Plus vite que son omb', il se ramasse sur l'hermine du premier président d'la cour de mêlé-casse et lui demande de trouver une combine bien tordue pour faire chier les grabataires du conseil constitutionnel.
Et qu'y remette la loi bidouillée sur le chemin de la route con.
Niet qu'il répond le mignon du gorille d'la chanson !
J'peux pas passer outre aux bafouillages des sages.
Personne ne le peut.
La constitution.
Hu ! Hu !
Mais, nous avons une confiance absolue dans la capacité d'l'agité à s'essuyer les talonnettes sur le code de la route d'nos institutions.
Les élections municipales se pointent et y s'murmure dans les milieux qui s'l'autorise, que les listes de la majorité vont faire un flop retentissant.
Que donc, faut déployer et agiter bien haut l'étendard de la démagogie.
Qui va rallier les brebis égarés du Front et les incertains du chou d'la mouvance UMP.

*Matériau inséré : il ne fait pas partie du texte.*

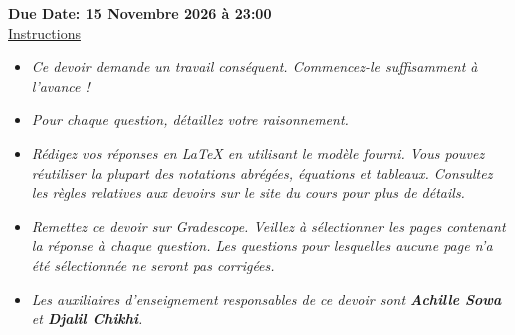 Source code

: \documentclass[12pt]{article}
\theoremstyle{definition}
\begin{document}
\fancyhead{}
\fancyfoot{}


\vspace{1cm}

\shorthandoff{:}
{\textbf{Due Date: 15 Novembre 2026 à 23:00 }}\\


\vspace{-0.5cm}
\underline{Instructions}%
\renewcommand{\labelitemi}{\textbullet}

\renewcommand{\labelitemi}{\textbullet}

\begin{itemize}

\item \emph{Ce devoir demande un travail conséquent. Commencez-le suffisamment à l'avance !}
\item \emph{Pour chaque question, détaillez votre raisonnement.}
\item \emph{Rédigez vos réponses en LaTeX en utilisant le modèle fourni. Vous pouvez réutiliser la plupart des notations abrégées, équations et tableaux. Consultez les règles relatives aux devoirs sur le site du cours pour plus de détails.}
\item \emph{Remettez ce devoir sur Gradescope. Veillez à sélectionner les pages contenant la réponse à chaque question. Les questions pour lesquelles aucune page n'a été sélectionnée ne seront pas corrigées.}
\item \emph{Les auxiliaires d'enseignement responsables de ce devoir sont \textbf{Achille Sowa} et \textbf{Djalil Chikhi}.}
\end{itemize}
\vspace{0.2cm}


\vspace{0.2cm}




\end{document}
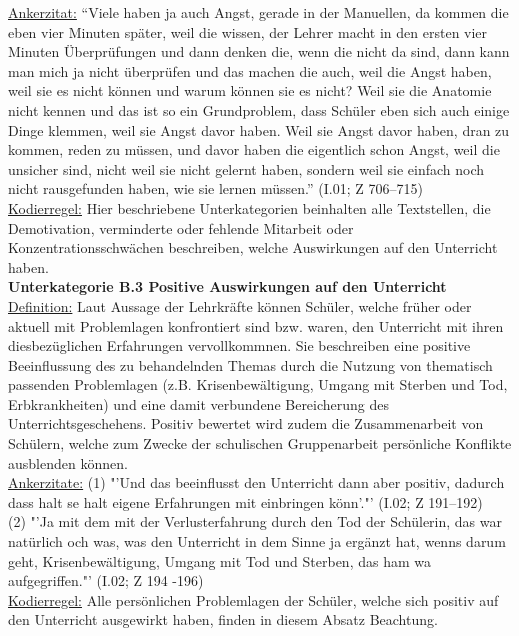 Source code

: \underline{Ankerzitat:} "`Viele haben ja auch Angst, gerade in der Manuellen, da kommen die eben vier Minuten später, weil die wissen, der Lehrer macht in den ersten vier Minuten Überprüfungen und dann denken die, wenn die nicht da sind, dann kann man mich ja nicht überprüfen und das machen die auch, weil die Angst haben, weil sie es nicht können und warum können sie es nicht? Weil sie die Anatomie nicht kennen und das ist so ein Grundproblem, dass Schüler eben sich auch einige Dinge klemmen, weil sie Angst davor haben. Weil sie Angst davor haben, dran zu kommen, reden zu müssen, und davor haben die eigentlich schon Angst, weil die unsicher sind, nicht weil sie nicht gelernt haben, sondern weil sie einfach noch nicht rausgefunden haben, wie sie lernen müssen."' (I.01; Z 706--715)\\
\underline{Kodierregel:} Hier beschriebene Unterkategorien beinhalten alle Textstellen, die Demotivation, verminderte oder fehlende Mitarbeit oder Konzentrationsschwächen beschreiben, welche Auswirkungen auf den Unterricht haben.\\

\noindent
\textbf{Unterkategorie B.3 Positive Auswirkungen auf den Unterricht}\\
\underline{Definition:} Laut Aussage der Lehrkräfte können Schüler, welche früher oder aktuell mit Problemlagen konfrontiert sind bzw. waren, den Unterricht mit ihren diesbezüglichen Erfahrungen vervollkommnen. Sie beschreiben eine positive Beeinflussung des zu behandelnden Themas durch die Nutzung von thematisch passenden Problemlagen (z.B. Krisenbewältigung, Umgang mit Sterben und Tod, Erbkrankheiten) und eine damit verbundene Bereicherung des Unterrichtsgeschehens. Positiv bewertet wird zudem die Zusammenarbeit von Schülern, welche zum Zwecke der schulischen Gruppenarbeit persönliche Konflikte ausblenden können.\\
\underline{Ankerzitate:} (1) "'Und das beeinflusst den Unterricht dann aber positiv, dadurch dass halt se halt eigene Erfahrungen mit einbringen könn'."' (I.02; Z 191--192)\\ (2) "'Ja mit dem mit der Verlusterfahrung durch den Tod der Schülerin, das war natürlich och was, was den Unterricht in dem Sinne ja ergänzt hat, wenns darum geht, Krisenbewältigung, Umgang mit Tod und Sterben, das ham wa aufgegriffen."' (I.02; Z 194 -196)\\
\underline{Kodierregel:} Alle persönlichen Problemlagen der Schüler, welche sich positiv auf den Unterricht ausgewirkt haben, finden in diesem Absatz Beachtung.\\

Et que c'histoire de peine à rallonge infligée aux violeurs et autres pédophiles, c'est de la balle pour carder la laine des moutonsss.

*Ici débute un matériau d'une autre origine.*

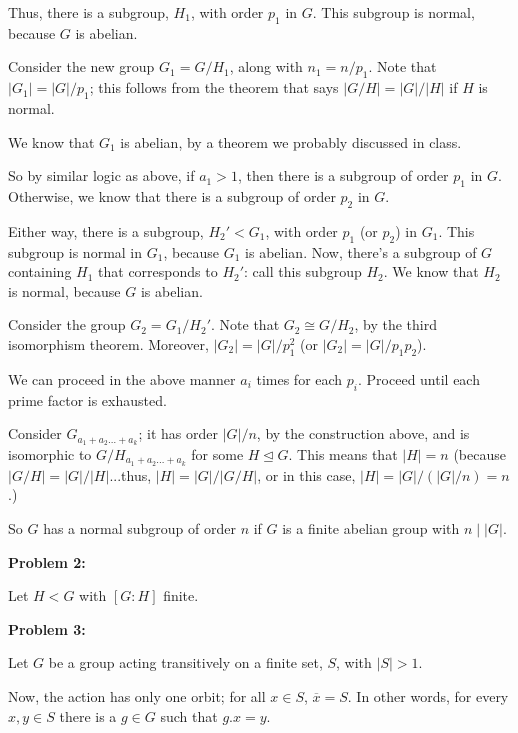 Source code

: \documentclass[a4paper,12pt]{article}
\newcommand{\tab}{\hspace{4mm}} %
\newcommand{\shunt}{\vspace{20mm}}
\newcommand{\absval}[1]{\lvert #1 \rvert}
\newcommand{\subgp}{\mathrel{\unlhd}}
\begin{document}
\tab Thus, there is a subgroup, $H_1$, with order $p_1$ in $G$. This subgroup is normal, because $G$ is abelian. 

\tab Consider the new group $G_1=G/H_1$, along with $n_1 = n/p_1$. Note that $\absval{G_1} = \absval{G}/p_1$; this follows from the theorem that says $\absval{G/H} = \absval{G}/\absval{H}$ if $H$ is normal.

\tab We know that $G_1$ is abelian, by a theorem we probably discussed in class.

\tab So by similar logic as above, if $a_1 > 1$, then there is a subgroup of order $p_1$ in $G$. Otherwise, we know that there is a subgroup of order $p_2$ in $G$.

\tab Either way, there is a subgroup, $H_2' < G_1$, with order $p_1$ (or $p_2$) in $G_1$. This subgroup is normal in $G_1$, because $G_1$ is abelian. Now, there's a subgroup of $G$ containing $H_1$ that corresponds to $H_2'$: call this subgroup $H_2$. We know that $H_2$ is normal, because $G$ is abelian.

\tab Consider the group $G_2=G_1/H_2'$. Note that $G_2 \cong G/H_2$, by the third isomorphism theorem. Moreover, $\absval{G_2} = \absval{G}/p_1^2$ (or $\absval{G_2} = \absval{G}/p_1p_2$).

\tab We can proceed in the above manner $a_i$ times for each $p_i$. Proceed until each prime factor is exhausted.

Consider $G_{a_1+a_2 \ldots +a_k}$; it has order $\absval{G}/n$, by the construction above, and is isomorphic to $G/H_{a_1+a_2 \ldots +a_k}$ for some $H \subgp G$. This means that $\absval{H} = n$ (because $\absval{G/H} = \absval{G}/\absval{H}$...thus, $\absval{H} = \absval{G}/\absval{G/H}$, or in this case, $\absval{H} = \absval{G}/(\absval{G}/n) = n$.)

So $G$ has a normal subgroup of order $n$ if $G$ is a finite abelian group with $n \mid \absval{G}$.

\shunt

{\bf Problem 2:}

Let $H < G$ with $[G:H]$ finite.

\shunt

{\bf Problem 3:}

Let $G$ be a group acting transitively on a finite set, $S$, with $\absval{S} > 1$.

Now, the action has only one orbit; for all $x \in S$, $\overline{x} = S$. In other words, for every $x, y \in S$ there is a $g \in G$ such that $g.x = y$.
\end{document}
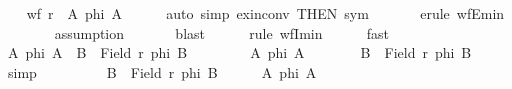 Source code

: \begin{isabellebody}
\ \ \isamarkupfalse%
\ {\isachardoublequoteopen}wf\ r\ {\isasymlongleftrightarrow}\ {\isacharparenleft}{\kern0pt}{\isasymforall}A{\isachardot}{\kern0pt}\ {\isacharquery}{\kern0pt}phi\ A{\isacharparenright}{\kern0pt}{\isachardoublequoteclose}\isanewline
\ \ \ \ \isamarkupfalse%
\ {\isacharparenleft}{\kern0pt}auto\ simp{\isacharcolon}{\kern0pt}\ ex{\isacharunderscore}{\kern0pt}in{\isacharunderscore}{\kern0pt}conv\ {\isacharbrackleft}{\kern0pt}THEN\ sym{\isacharbrackright}{\kern0pt}{\isacharparenright}{\kern0pt}\isanewline
\ \ \ \ \ \isamarkupfalse%
\ {\isacharparenleft}{\kern0pt}erule\ wfE{\isacharunderscore}{\kern0pt}min{\isacharparenright}{\kern0pt}\isanewline
\ \ \ \ \ \ \isamarkupfalse%
\ assumption\isanewline
\ \ \ \ \ \isamarkupfalse%
\ blast\isanewline
\ \ \ \ \isamarkupfalse%
\ {\isacharparenleft}{\kern0pt}rule\ wfI{\isacharunderscore}{\kern0pt}min{\isacharparenright}{\kern0pt}\isanewline
\ \ \ \ \isamarkupfalse%
\ fast\isanewline
\ \ \ \ \isamarkupfalse%
\isanewline
\ \ \isamarkupfalse%
\ \isamarkupfalse%
\ {\isachardoublequoteopen}{\isacharparenleft}{\kern0pt}{\isasymforall}A{\isachardot}{\kern0pt}\ {\isacharquery}{\kern0pt}phi\ A{\isacharparenright}{\kern0pt}\ {\isasymlongleftrightarrow}\ {\isacharparenleft}{\kern0pt}{\isasymforall}B\ {\isasymsubseteq}\ Field\ r{\isachardot}{\kern0pt}\ {\isacharquery}{\kern0pt}phi\ B{\isacharparenright}{\kern0pt}{\isachardoublequoteclose}\isanewline
\ \ \isamarkupfalse%
\isanewline
\ \ \ \ \isamarkupfalse%
\ {\isachardoublequoteopen}{\isasymforall}A{\isachardot}{\kern0pt}\ {\isacharquery}{\kern0pt}phi\ A{\isachardoublequoteclose}\isanewline
\ \ \ \ \isamarkupfalse%
\ \isamarkupfalse%
\ {\isachardoublequoteopen}{\isasymforall}B\ {\isasymsubseteq}\ Field\ r{\isachardot}{\kern0pt}\ {\isacharquery}{\kern0pt}phi\ B{\isachardoublequoteclose}\ \isamarkupfalse%
\ simp\isanewline
\ \ \isamarkupfalse%
\isanewline
\ \ \ \ \isamarkupfalse%
\ {\isacharasterisk}{\kern0pt}{\isacharcolon}{\kern0pt}\ {\isachardoublequoteopen}{\isasymforall}B\ {\isasymsubseteq}\ Field\ r{\isachardot}{\kern0pt}\ {\isacharquery}{\kern0pt}phi\ B{\isachardoublequoteclose}\isanewline
\ \ \ \ \isamarkupfalse%
\ {\isachardoublequoteopen}{\isasymforall}A{\isachardot}{\kern0pt}\ {\isacharquery}{\kern0pt}phi\ A{\isachardoublequoteclose}\isanewline

\end{isabellebody}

Et qu'ainsi, c'pays, leader incontesté des atteintes aux droits de l'homme dans la sphère occidentale, montré d'son gros doigt boudiné par Amnesty international, pourra fièrement le rester.
Ses citoyens avec qui, comme pour la peine de mort avant qu'elle soit abolie, sont majoritairement pour ces peines à vie.
Donc, c't'une partie truquée.
Comme la plupart de celles proposés par le p'tit Capet.

14:59 Publié dans Actualité | Lien permanent | Commentaires (0) | Envoyer cette note | Tags : bastille, pédophile, violeur, démagogie, ministre, député, capet
25/02/2008
LE SALON DE L'EMPOISONNEMENT
Et, bigarreau sur le gâteau, le premier gâte-sauce de France s'y est magistralement fait remarquer par une algarade pétaradante a'ec un visiteur allergique à la pogne de l'illustre.
- Casse-toi pauvre con !
Qu'il a couiné not' premier "magistrat", dans un langage très juridique, à l'adresse de çui qu'est cont' le shake-hand présidentiel.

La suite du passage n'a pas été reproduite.